PROBLEM REQUIREMENTS. Your answer should consist only of the lines below from the one with "- ( ) I like dogs." through the one with "- (x) Yes, I like cooking.", copied exactly.

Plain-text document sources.
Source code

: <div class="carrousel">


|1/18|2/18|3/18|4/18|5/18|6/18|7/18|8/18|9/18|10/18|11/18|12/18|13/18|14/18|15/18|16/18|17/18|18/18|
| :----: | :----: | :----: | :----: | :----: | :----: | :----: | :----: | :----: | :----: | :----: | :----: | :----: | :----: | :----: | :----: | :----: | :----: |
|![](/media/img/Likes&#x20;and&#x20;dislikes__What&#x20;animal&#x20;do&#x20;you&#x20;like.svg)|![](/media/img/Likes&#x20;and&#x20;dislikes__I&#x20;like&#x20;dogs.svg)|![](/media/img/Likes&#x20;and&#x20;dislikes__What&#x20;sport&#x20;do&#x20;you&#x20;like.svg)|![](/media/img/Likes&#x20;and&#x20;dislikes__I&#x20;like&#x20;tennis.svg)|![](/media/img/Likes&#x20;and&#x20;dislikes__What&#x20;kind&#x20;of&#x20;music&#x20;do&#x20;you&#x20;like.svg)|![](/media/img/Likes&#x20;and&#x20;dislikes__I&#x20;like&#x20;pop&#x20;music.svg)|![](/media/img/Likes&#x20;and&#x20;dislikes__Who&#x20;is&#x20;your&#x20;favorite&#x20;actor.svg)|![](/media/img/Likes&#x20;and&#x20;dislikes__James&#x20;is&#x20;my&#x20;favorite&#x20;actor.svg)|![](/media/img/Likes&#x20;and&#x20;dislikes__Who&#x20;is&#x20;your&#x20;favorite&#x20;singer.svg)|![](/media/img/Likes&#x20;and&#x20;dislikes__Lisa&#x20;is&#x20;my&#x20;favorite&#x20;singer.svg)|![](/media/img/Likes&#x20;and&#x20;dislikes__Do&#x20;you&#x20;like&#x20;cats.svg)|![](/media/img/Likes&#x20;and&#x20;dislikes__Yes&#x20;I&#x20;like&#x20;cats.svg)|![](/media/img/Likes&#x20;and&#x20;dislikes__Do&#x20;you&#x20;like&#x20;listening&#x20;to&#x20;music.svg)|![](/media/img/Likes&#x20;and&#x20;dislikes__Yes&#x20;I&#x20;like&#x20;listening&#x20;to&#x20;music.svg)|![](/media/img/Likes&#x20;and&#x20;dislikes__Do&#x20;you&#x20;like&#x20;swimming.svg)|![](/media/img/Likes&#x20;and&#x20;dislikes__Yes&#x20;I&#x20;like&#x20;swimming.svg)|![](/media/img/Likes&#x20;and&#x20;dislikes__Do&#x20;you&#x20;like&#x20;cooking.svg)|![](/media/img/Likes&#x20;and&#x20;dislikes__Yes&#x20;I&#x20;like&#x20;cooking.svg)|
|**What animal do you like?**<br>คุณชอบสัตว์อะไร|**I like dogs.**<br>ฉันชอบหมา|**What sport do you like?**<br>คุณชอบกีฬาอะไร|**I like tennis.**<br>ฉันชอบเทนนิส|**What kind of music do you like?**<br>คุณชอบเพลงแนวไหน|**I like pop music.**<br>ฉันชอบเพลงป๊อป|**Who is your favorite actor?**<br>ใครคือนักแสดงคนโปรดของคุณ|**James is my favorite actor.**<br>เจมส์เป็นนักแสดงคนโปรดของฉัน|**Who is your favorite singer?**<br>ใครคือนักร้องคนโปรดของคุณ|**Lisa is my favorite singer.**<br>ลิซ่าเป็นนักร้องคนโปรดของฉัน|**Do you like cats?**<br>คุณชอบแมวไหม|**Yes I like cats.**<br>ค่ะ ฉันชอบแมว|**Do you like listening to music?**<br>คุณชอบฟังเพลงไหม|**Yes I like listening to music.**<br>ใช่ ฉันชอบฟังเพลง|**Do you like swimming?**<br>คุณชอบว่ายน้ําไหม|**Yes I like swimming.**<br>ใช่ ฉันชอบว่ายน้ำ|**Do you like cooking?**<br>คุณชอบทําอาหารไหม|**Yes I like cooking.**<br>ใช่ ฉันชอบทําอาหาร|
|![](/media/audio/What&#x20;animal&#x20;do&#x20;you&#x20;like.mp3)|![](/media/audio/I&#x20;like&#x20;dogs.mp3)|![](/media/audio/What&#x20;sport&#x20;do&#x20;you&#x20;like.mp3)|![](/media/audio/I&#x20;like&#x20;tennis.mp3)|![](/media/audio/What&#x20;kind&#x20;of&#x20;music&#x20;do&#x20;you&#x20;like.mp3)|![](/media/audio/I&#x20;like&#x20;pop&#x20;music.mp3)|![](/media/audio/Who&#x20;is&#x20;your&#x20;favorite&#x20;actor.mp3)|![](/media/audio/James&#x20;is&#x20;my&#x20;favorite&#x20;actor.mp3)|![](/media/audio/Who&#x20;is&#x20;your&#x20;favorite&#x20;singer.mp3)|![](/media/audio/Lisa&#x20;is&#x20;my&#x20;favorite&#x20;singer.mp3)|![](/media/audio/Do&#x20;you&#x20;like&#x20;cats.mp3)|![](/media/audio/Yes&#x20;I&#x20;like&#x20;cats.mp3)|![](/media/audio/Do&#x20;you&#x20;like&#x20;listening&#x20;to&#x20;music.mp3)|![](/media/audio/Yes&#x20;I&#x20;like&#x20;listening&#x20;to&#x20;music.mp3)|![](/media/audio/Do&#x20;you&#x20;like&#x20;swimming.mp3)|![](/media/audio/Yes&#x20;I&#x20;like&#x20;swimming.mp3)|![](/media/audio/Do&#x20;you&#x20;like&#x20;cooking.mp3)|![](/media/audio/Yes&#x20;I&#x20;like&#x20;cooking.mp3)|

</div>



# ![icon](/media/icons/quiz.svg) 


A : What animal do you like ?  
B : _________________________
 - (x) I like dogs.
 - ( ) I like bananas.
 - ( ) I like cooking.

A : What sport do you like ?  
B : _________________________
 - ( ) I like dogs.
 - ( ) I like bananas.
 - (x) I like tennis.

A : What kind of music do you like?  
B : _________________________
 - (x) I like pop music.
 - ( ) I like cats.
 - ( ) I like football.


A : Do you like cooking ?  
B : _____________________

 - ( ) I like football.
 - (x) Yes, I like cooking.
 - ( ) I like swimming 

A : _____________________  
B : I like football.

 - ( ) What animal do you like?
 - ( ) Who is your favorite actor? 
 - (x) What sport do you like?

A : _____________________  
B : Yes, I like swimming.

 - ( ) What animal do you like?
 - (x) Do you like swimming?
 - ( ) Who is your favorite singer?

THE ANSWER.
 - ( ) I like dogs.
 - ( ) I like bananas.
 - (x) I like tennis.

A : What kind of music do you like?  
B : _________________________
 - (x) I like pop music.
 - ( ) I like cats.
 - ( ) I like football.


A : Do you like cooking ?  
B : _____________________

 - ( ) I like football.
 - (x) Yes, I like cooking.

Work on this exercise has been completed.